Protomártires (30 de junio)

Autor: Adolfo Carreto

 

 

Resulta que no sabemos quiénes son pero sabemos que fueron. Nos consta que los mataron por no renunciar a la nueva creencia, y que los mataron enarbolando el espectáculo del circo romano. Quizá algunos nombres nos suenen por las fantasías de tantas películas que al respecto se hicieron, como por ejemplo Fabiola, para no entrar en otras literaturas. Hombres y mujeres de carne y hueso, de andar por la calle, de vestir el traje protocolar si era el caso, o de esconderse en los barrios bajos de la gran urbe, si esa era la alternativa. Dicen que estos espectáculos del pan y del circo los prodigó Nerón por los años sesenta.

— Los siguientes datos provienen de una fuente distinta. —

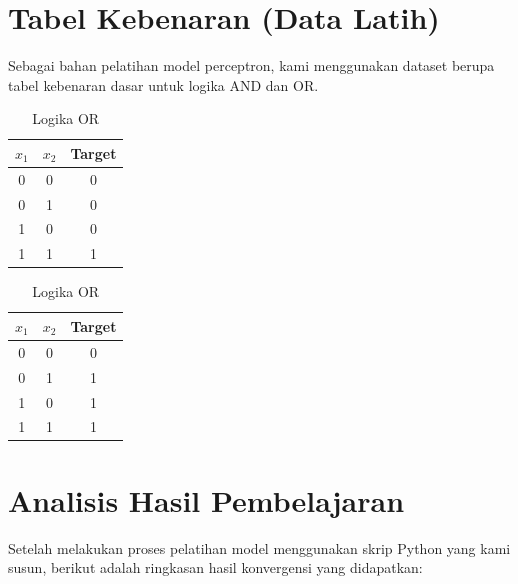 \documentclass[12pt,a4paper]{article}
\begin{document}
\section{Tabel Kebenaran (Data Latih)}

Sebagai bahan pelatihan model perceptron, kami menggunakan dataset berupa tabel kebenaran dasar untuk logika AND dan OR.

\begin{table}[H]
    \centering
    \begin{minipage}{.45\linewidth}
      \centering
      \caption{Logika AND}
      \vspace{0.2cm}
      \begin{tabular}{cc|c}
        \toprule
        $x_1$ & $x_2$ & Target \\
        \midrule
        0 & 0 & 0 \\
        0 & 1 & 0 \\
        1 & 0 & 0 \\
        1 & 1 & 1 \\
        \bottomrule
      \end{tabular}
    \end{minipage}%
    \begin{minipage}{.45\linewidth}
      \centering
      \caption{Logika OR}
      \vspace{0.2cm}
      \begin{tabular}{cc|c}
        \toprule
        $x_1$ & $x_2$ & Target \\
        \midrule
        0 & 0 & 0 \\
        0 & 1 & 1 \\
        1 & 0 & 1 \\
        1 & 1 & 1 \\
        \bottomrule
      \end{tabular}
    \end{minipage}
\end{table}

\section{Analisis Hasil Pembelajaran}

Setelah melakukan proses pelatihan model menggunakan skrip Python yang kami susun, berikut adalah ringkasan hasil konvergensi yang didapatkan:
\end{document}
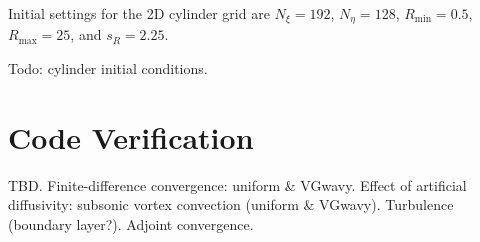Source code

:\documentclass[letterpaper,10pt]{article}
\begin{document}
Initial settings for the 2D cylinder grid are $N_\xi=192$, $N_\eta=128$, $R_\mathrm{min}=0.5$, $R_\mathrm{max}=25$, and $s_R=2.25$.

Todo: cylinder initial conditions.



\clearpage
\section{Code Verification} \label{sec:verification}

TBD. Finite-difference convergence: uniform \& VGwavy. Effect of artificial diffusivity: subsonic vortex convection (uniform \& VGwavy). Turbulence (boundary layer?). Adjoint convergence.





\end{document}
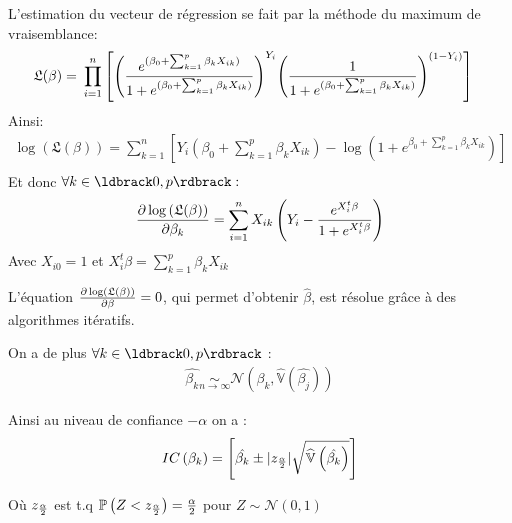 \documentclass{book}
\begin{document}
\noindent
L'estimation du vecteur de régression se fait par la méthode du maximum de vraisemblance:
\begin{align*}
\mathfrak{L}(\beta) =& ~ \prod_{i=1}^n \left[
{\left(  {{e^{(\beta_0 + \sum_{k=1}^p {\beta_k X_{ik}})}} \over {1+{e^{(\beta_0 + \sum_{k=1}^p {\beta_k X_{ik}})}}}  } \right)}^{Y_i} {\left( 1 \over {1+ {e^{(\beta_0 + \sum_{k=1}^p {\beta_k X_{ik}})}}}   \right)}^{(1-Y_i)} \right]
\end{align*}
Ainsi: 
\begin{align*}
\log \left( \mathfrak{L}(\beta) \right)  = 
\sum_{k=1}^n {\left[ Y_i \left( \beta_0 + \sum_{k=1}^p {\beta_k X_{ik}}  \right) 
- \log \left( 1 + e^{\beta_0 +  \sum_{k=1}^p {\beta_k X_{ik}}  } \right)
\right]} \\
\end{align*}
Et donc $ \forall k \in \ldbrack 0,p \rdbrack :  $
\begin{align*}
{{\partial  \log \left( \mathfrak{L}(\beta) \right)} \over {\partial \beta_k} }= 
\sum_{i=1}^n {X_{ik} \left( Y_i - {{e^{X_i^t \beta}} \over {1+ e^{X_i^t \beta}}} \right)}
\end{align*}
Avec $X_{i0} = 1 $ et $ X_i^t \beta = \sum_{k = 1}^p {\beta_k X_{ik}} $

\bigskip

\noindent
L'équation $ {{\partial  \log \left( \mathfrak{L}(\beta) \right)} \over {\partial \beta} } = 0  $, qui permet d'obtenir $\hat{\beta}$, est résolue grâce à des algorithmes itératifs.\\

\bigskip

\noindent
On a de plus $\forall k \in \ldbrack 0,p \rdbrack$ :
\begin{align*}
\hat{\beta_k} \underset{n \rightarrow \infty}{\sim} \mathcal{N} \left( \beta_k,\widehat{\mathbb{V}} \left(  \hat{\beta_j}\right) \right)
\end{align*}

\bigskip

\noindent
Ainsi au niveau de confiance $-\alpha$ on a :
\begin{align*}
IC \left( \beta_k \right) =
 \left[
  \hat{\beta_k} \pm |z_{{\alpha} \over {2}}| \sqrt{\widehat{\mathbb{V}}\left( \hat{\beta_k} \right)}
\right]\\
\end{align*}

\noindent
Où $ z_{ {\alpha} \over {2}} $ est t.q $ \mathbb{P}\left( Z <  z_{ {\alpha} \over {2}} \right) = {{\alpha} \over {2}}$ pour $ Z \sim \mathcal{N}(0,1) $
\end{document}
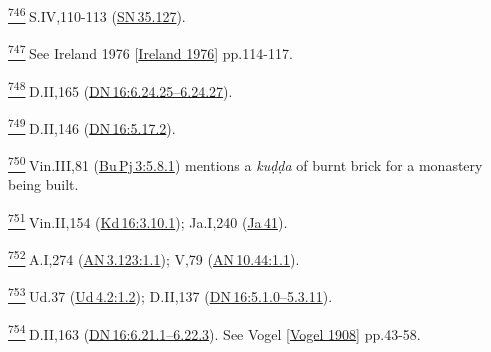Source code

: \label{footprints_split_025.html_fn746}
\hyperref[footprints_split_019.htmlux5cux23fnref746]{\textsuperscript{746}} S.IV,110-113
(\href{https://suttacentral.net/sn35.127/en/sujato}{SN\,35.127}).

\label{footprints_split_025.html_fn747}
\hyperref[footprints_split_019.htmlux5cux23fnref747]{\textsuperscript{747}} See
{Ireland 1976
{{[}\hyperref[footprints_split_022.htmlux5cux23Irelandux5cux25201976]{Ireland
1976}{]}}} pp.114-117.

\label{footprints_split_025.html_fn748}
\hyperref[footprints_split_019.htmlux5cux23fnref748]{\textsuperscript{748}} D.II,165
(\href{https://suttacentral.net/dn16/en/sujato\#6.24.25}{DN\,16:6.24.25--6.24.27}).

\label{footprints_split_025.html_fn749}
\hyperref[footprints_split_019.htmlux5cux23fnref749]{\textsuperscript{749}} D.II,146
(\href{https://suttacentral.net/dn16/en/sujato\#5.17.2}{DN\,16:5.17.2}).

\label{footprints_split_025.html_fn750}
\hyperref[footprints_split_019.htmlux5cux23fnref750]{\textsuperscript{750}} Vin.III,81
(\href{https://suttacentral.net/pli-tv-bu-vb-pj3/en/brahmali\#5.8.1}{Bu\,Pj\,3:5.8.1})
mentions a \emph{kuḍḍa} of burnt brick for a monastery being built.

\label{footprints_split_025.html_fn751}
\hyperref[footprints_split_019.htmlux5cux23fnref751]{\textsuperscript{751}} Vin.II,154
(\href{https://suttacentral.net/pli-tv-kd16/en/brahmali\#3.10.1}{Kd\,16:3.10.1});
Ja.I,240 (\href{https://suttacentral.net/ja41}{Ja\,41}).

\label{footprints_split_025.html_fn752}
\hyperref[footprints_split_019.htmlux5cux23fnref752]{\textsuperscript{752}} A.I,274
(\href{https://suttacentral.net/an3.123/en/sujato\#1.1}{AN\,3.123:1.1});
V,79
(\href{https://suttacentral.net/an10.44/en/sujato\#1.1}{AN\,10.44:1.1}).

\label{footprints_split_025.html_fn753}
\hyperref[footprints_split_019.htmlux5cux23fnref753]{\textsuperscript{753}} Ud.37
(\href{https://suttacentral.net/ud4.2/en/sujato\#1.2}{Ud\,4.2:1.2});
D.II,137
(\href{https://suttacentral.net/dn16/en/sujato\#5.1.0}{DN\,16:5.1.0--5.3.11}).

\label{footprints_split_025.html_fn754}
\hyperref[footprints_split_019.htmlux5cux23fnref754]{\textsuperscript{754}} D.II,163
(\href{https://suttacentral.net/dn16/en/sujato\#6.21.1}{DN\,16:6.21.1--6.22.3}).
See {Vogel
{{[}\hyperref[footprints_split_022.htmlux5cux23Vogelux5cux25201908]{Vogel
1908}{]}}} pp.43-58.

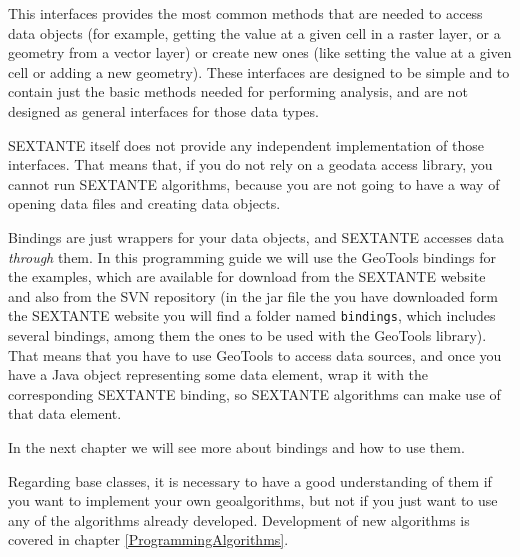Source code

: This interfaces provides the most common methods that are needed to access data objects (for example, getting the value at a given cell in a raster layer, or a geometry from a vector layer) or create new ones (like setting the value at a given cell or adding a new geometry). These interfaces are designed to be simple and to contain just the basic methods needed for performing analysis, and are not designed as general interfaces for those data types.

SEXTANTE itself does not provide any independent implementation of those interfaces. That means that, if you do not rely on a geodata access library, you cannot run SEXTANTE algorithms, because you are not going to have a way of opening data files and creating data objects.

Bindings are just wrappers for your data objects, and SEXTANTE accesses data \emph{through} them. In this programming guide we will use the GeoTools bindings for the examples, which are available for download from the SEXTANTE website and also from the SVN repository (in the jar file the you have downloaded form the SEXTANTE website you will find a folder named \texttt{bindings}, which includes several bindings, among them the ones to be used with the GeoTools library). That means that you have to use GeoTools to access data sources, and once you have a Java object representing some data element, wrap it with the corresponding SEXTANTE binding, so SEXTANTE algorithms can make use of that data element.

In the next chapter we will see more about bindings and how to use them.

Regarding base classes, it is necessary to have a good understanding of them if you want to implement your own geoalgorithms, but not if you just want to use any of the algorithms already developed. Development of new algorithms is covered in chapter \ref{ProgrammingAlgorithms}.

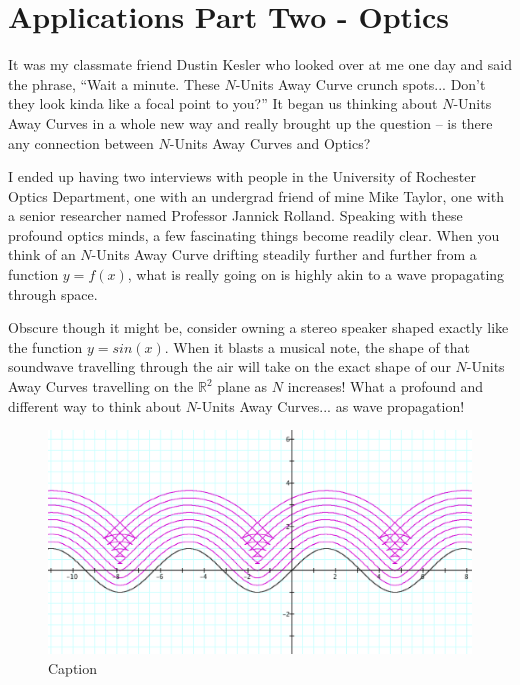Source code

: \section{Applications Part Two - Optics}

It was my classmate friend Dustin Kesler who looked over at me one day and said the phrase, ``Wait a minute. These $N$-Units Away Curve crunch spots... Don’t they look kinda like a focal point to you?'' It began us thinking about $N$-Units Away Curves in a whole new way and really brought up the question – is there any connection between $N$-Units Away Curves and Optics?

I ended up having two interviews with people in the University of Rochester Optics Department, one with an undergrad friend of mine Mike Taylor, one with a senior researcher named Professor Jannick Rolland. Speaking with these profound optics minds, a few fascinating things become readily clear. When you think of an $N$-Units Away Curve drifting steadily further and further from a function $y = f(x)$, what is really going on is highly akin to a wave propagating through space.

Obscure though it might be, consider owning a stereo speaker shaped exactly like the function $y = sin(x)$. When it blasts a musical note, the shape of that soundwave travelling through the air will take on the exact shape of our $N$-Units Away Curves travelling on the $\mathbb{R}^2$ plane as $N$ increases! What a profound and different way to think about $N$-Units Away Curves... as wave propagation!

\renewcommand\fw{0.9\linewidth}

\begin{figure}[h]
  \centering
  \label{constructed:2}
  \includegraphics[width=\fw]{img/13-app/04.png}
  \caption{Caption}
\end{figure}

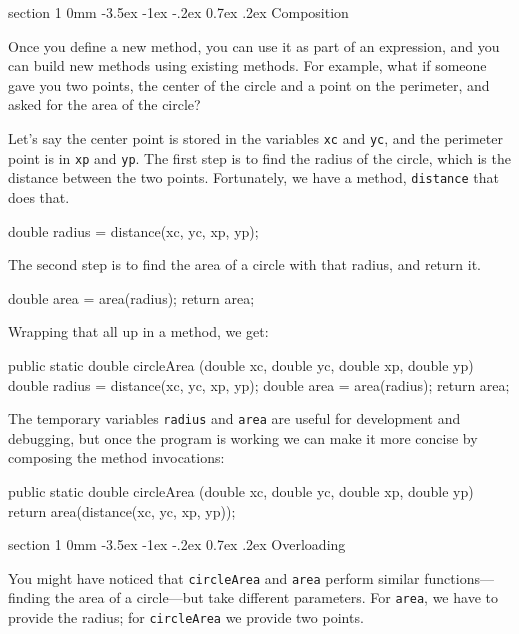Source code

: \documentclass{book}
\makeatletter
\renewcommand{\section}{\@startsection 
    {section} {1} {0mm}%
    {-3.5ex \@plus -1ex \@minus -.2ex}%
    {0.7ex \@plus.2ex}%
    {\normalfont\Large\bfseries}}
\makeatother
\begin{document}
\section{Composition}

Once you define a new method,
you can use it as part of an expression, and you can build
new methods using existing methods.  For example, what if someone
gave you two points, the center of the circle and a point on
the perimeter, and asked for the area of the circle?

Let's say the center point is stored in the variables {\tt xc}
and {\tt yc}, and the perimeter point is in {\tt xp} and
{\tt yp}.  The first step is to find the radius of the circle, which
is the distance between the two points.  Fortunately, we have
a method, {\tt distance} that does that.

\begin{verbatimtab}
    double radius = distance(xc, yc, xp, yp);
\end{verbatimtab}
%
The second step is to find the area of a circle with that
radius, and return it.

\begin{verbatimtab}
    double area = area(radius);
    return area;
\end{verbatimtab}
%
Wrapping that all up in a method, we get:

\begin{verbatimtab}
  public static double circleArea
              (double xc, double yc, double xp, double yp) {
    double radius = distance(xc, yc, xp, yp);
    double area = area(radius);
    return area;
  } 
\end{verbatimtab}
%
The temporary variables {\tt radius} and {\tt area} are
useful for development and debugging, but once the program is
working we can make it more concise by composing
the method invocations:

\begin{verbatimtab}
  public static double circleArea
              (double xc, double yc, double xp, double yp) {
    return area(distance(xc, yc, xp, yp));
  } 
\end{verbatimtab}


\section{Overloading}
\label{overloading}

You might have noticed that {\tt circleArea}
and {\tt area} perform similar functions---finding
the area of a circle---but take different parameters.  For
{\tt area}, we have to provide the radius; for {\tt circleArea}
we provide two points.
\end{document}
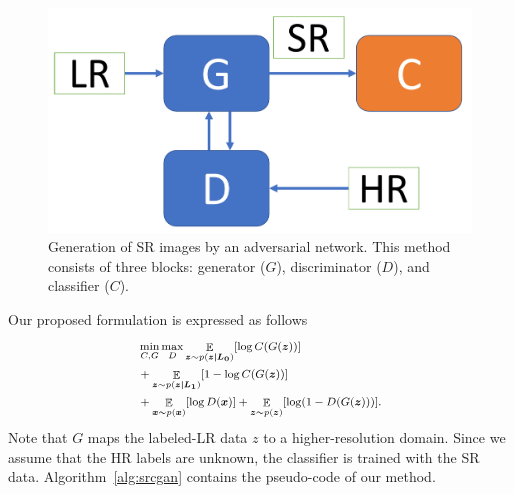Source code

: \documentclass[10pt,twocolumn,letterpaper]{article}
\DeclareMathOperator*{\E}{\mathbb{E}}
\providecommand{\ve}[1]{{\bm{#1}}} %
\begin{document}
\begin{figure}[h]
\begin{center}
\includegraphics[scale=0.25]{cgan.pdf}
\end{center}
   \caption{Generation of SR images by an adversarial network. This method consists of three blocks: generator ($G$), discriminator ($D$), and classifier ($C$).}
\label{fig:cgan}
\end{figure}

Our proposed formulation is expressed as follows
\begin{eqnarray}
\label{eq:srcgan}
\footnotesize
\begin{aligned}
& \min_{C,G} \max_D \E_{\ve{z} \sim p(\ve{z|L_0})}[\log C(G(\ve{z}))] \\ & +  \E_{\ve{z} \sim p(\ve{z|L_1})}[1-\log C(G(\ve{z}))] \\ & + \E_{\ve{x} \sim p(\ve{x})}[\log D(\ve{x})] + \E_{\ve{z} \sim p(\ve{z})}[\log (1 - D(G(\ve{z})))].
\end{aligned}
\end{eqnarray}
Note that $G$ maps the labeled-LR data $z$ to a higher-resolution domain. Since we assume that the HR labels are unknown, the classifier is trained with the SR data. Algorithm~\ref{alg:srcgan} contains the pseudo-code of our method.
\end{document}
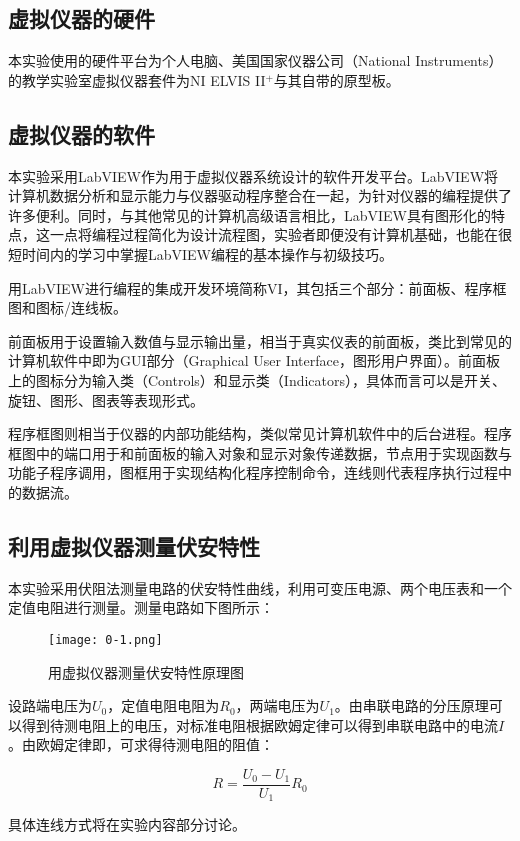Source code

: \documentclass[12pt]{article}
\begin{document}
\subsection{虚拟仪器的硬件}
本实验使用的硬件平台为个人电脑、美国国家仪器公司（National Instruments）的教学实验室虚拟仪器套件为NI ELVIS II$ ^+ $与其自带的原型板。

\subsection{虚拟仪器的软件}
本实验采用LabVIEW作为用于虚拟仪器系统设计的软件开发平台。LabVIEW将计算机数据分析和显示能力与仪器驱动程序整合在一起，为针对仪器的编程提供了许多便利。同时，与其他常见的计算机高级语言相比，LabVIEW具有图形化的特点，这一点将编程过程简化为设计流程图，实验者即便没有计算机基础，也能在很短时间内的学习中掌握LabVIEW编程的基本操作与初级技巧。

用LabVIEW进行编程的集成开发环境简称VI，其包括三个部分：前面板、程序框图和图标/连线板。

前面板用于设置输入数值与显示输出量，相当于真实仪表的前面板，类比到常见的计算机软件中即为GUI部分（Graphical User Interface，图形用户界面）。前面板上的图标分为输入类（Controls）和显示类（Indicators），具体而言可以是开关、旋钮、图形、图表等表现形式。

程序框图则相当于仪器的内部功能结构，类似常见计算机软件中的后台进程。程序框图中的端口用于和前面板的输入对象和显示对象传递数据，节点用于实现函数与功能子程序调用，图框用于实现结构化程序控制命令，连线则代表程序执行过程中的数据流。

\subsection{利用虚拟仪器测量伏安特性}
本实验采用伏阻法测量电路的伏安特性曲线，利用可变压电源、两个电压表和一个定值电阻进行测量。测量电路如下图所示：

\begin{figure}[htbp]
    \centering
    \texttt{[image: 0-1.png]}
    \caption{用虚拟仪器测量伏安特性原理图}
\end{figure}

设路端电压为$U_0$，定值电阻电阻为$R_0$，两端电压为$U_1$。由串联电路的分压原理可以得到待测电阻上的电压，对标准电阻根据欧姆定律可以得到串联电路中的电流$ I $。由欧姆定律即，可求得待测电阻的阻值：

\[R=\frac{U_0-U_1}{U_1}R_0\]

具体连线方式将在实验内容部分讨论。
\end{document}
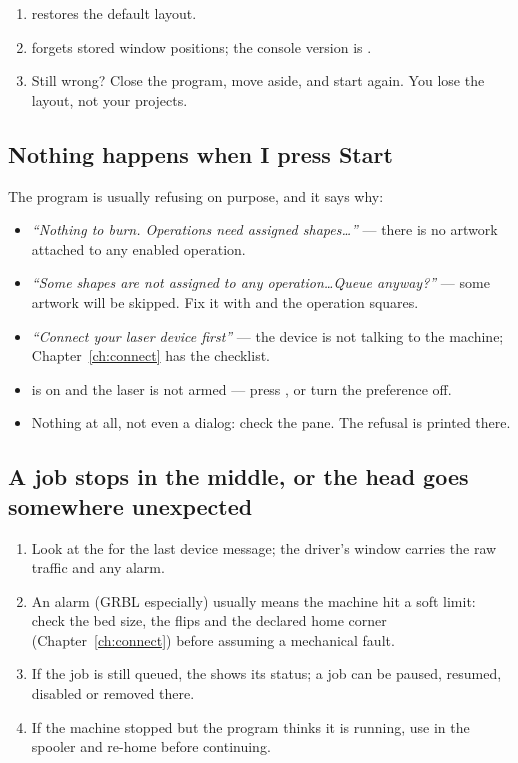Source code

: \begin{enumerate}[label=\arabic*.,leftmargin=1.4em]
  \item {} restores the default layout.
  \item {} forgets stored window positions; the console
        version is .
  \item Still wrong? Close the program, move  aside, and start
        again. You lose the layout, not your projects.
\end{enumerate}

\subsection*{Nothing happens when I press Start}

The program is usually refusing on purpose, and it says why:

\begin{itemize}
  \item \emph{``Nothing to burn. Operations need assigned shapes\dots''} --- there
        is no artwork attached to any enabled operation.
  \item \emph{``Some shapes are not assigned to any operation\dots Queue
        anyway?''} --- some artwork will be skipped. Fix it with
         and the operation squares.
  \item \emph{``Connect your laser device first''} --- the device is not talking
        to the machine; Chapter~\ref{ch:connect} has the checklist.
  \item {} is on and the laser is not armed --- press
        , or turn the preference off.
  \item Nothing at all, not even a dialog: check the  pane. The
        refusal is printed there.
\end{itemize}

\subsection*{A job stops in the middle, or the head goes somewhere unexpected}

\begin{enumerate}[label=\arabic*.,leftmargin=1.4em]
  \item Look at the  for the last device message; the driver's
         window carries the raw traffic and any alarm.
  \item An alarm (GRBL especially) usually means the machine hit a soft limit:
        check the bed size, the flips and the declared home corner
        (Chapter~\ref{ch:connect}) before assuming a mechanical fault.
  \item If the job is still queued, the  shows its status; a job
        can be paused, resumed, disabled or removed there.
  \item If the machine stopped but the program thinks it is running, use
         in the spooler and re-home before continuing.
\end{enumerate}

Dicen igualmente que se trataba de los últimos estertores de su marcada demencia. Dicen que era para congeniar con súbditos que ya ni siquiera le obedecían. Pan y circo. Aplauso momentáneo alimentado por la sangre.


Nadie conoce sus nombres ni están escritos. Es algo así como una segunda versión de aquellos santos inocentes a los que Herodes quiso quitarse de en medio por si acaso; una práctica muy de todos los tiempos. Primero, disparen; luego pregunten. O, ni siquiera pregunten, para qué: lo hecho, hecho está, y el imperio, el partido, la ley que impera, la dictadura, la democracia, la empresa, la seguridad social... permanecen. ¿Qué posiblemente sean mártires? Pues sí. Pero necesarios. Y no digo necesarios para que prevalezca su doctrina, su creencia, su filiación política, que también, sino que lo digo porque el régimen los cree necesarios para que el régimen continúe. Lo que no suele ocurrir. Puede que momentáneamente, sí. Pero, a la larga, el régimen no prospera. Ni en tiempos de Nerón ni ahora.


Protomártires de entonces. Protomártires de ahora. Todas las naciones presumen de sus protomártires, y es lógico que lo hagan. Son los precursores de una forma de defensa de la fe, de la creencia, de la defensa de la filiación que se convierte en sustento de la fe, la creencia y la filiación. Son los hombres y las mujeres que no han dudado en entregar su vida por ideales dignos, de los que perduran. Porque también pueden darse los mártires del suicidio, es decir, los que se suicidan matando. Ahí ya no estamos hablando de martirio sino de inmolación propia a costa de otros mártires, que se convierten igualmente en anónimos, sin haber buscado ese martirio, solamente por cometer el delito de ser ciudadanos normales, de los que andan por la calle sin otra pretensión que la de vivir en paz.


Se me antoja que estamos ante una novedosa resurrección del martirio colectivo, del que se dio, por ejemplo, cuando las Torres Gemelas, del que se dio en los atentados de Atocha, del que día tras día continúa dándose en los países árabes y en otros países menos árabes. Nuestro tiempo ha retomado lo de la masacre como forma inaudita de un martirio que en nada tiene que envidiar a aquellos que escenificaba Nerón en los coliseos, en los circos, para deleite de sus incondicionales o como recurso para que el imperio no se tambalease. Latinoamérica, por ejemplo, continua siendo tierra protomártir enmarcada en la más absurda violencia, matizada de miles de formas. Y esto por hablar de lo cercano, de lo que día a día uno ve y sufre. Por eso uno cree en estos santos, de antes y de ahora, de una o de otra creencia, siguen todavía sufriendo los zarpazos de la incomprensión. Quizá no haya un altar para ellos, porque se trata de millones de altares.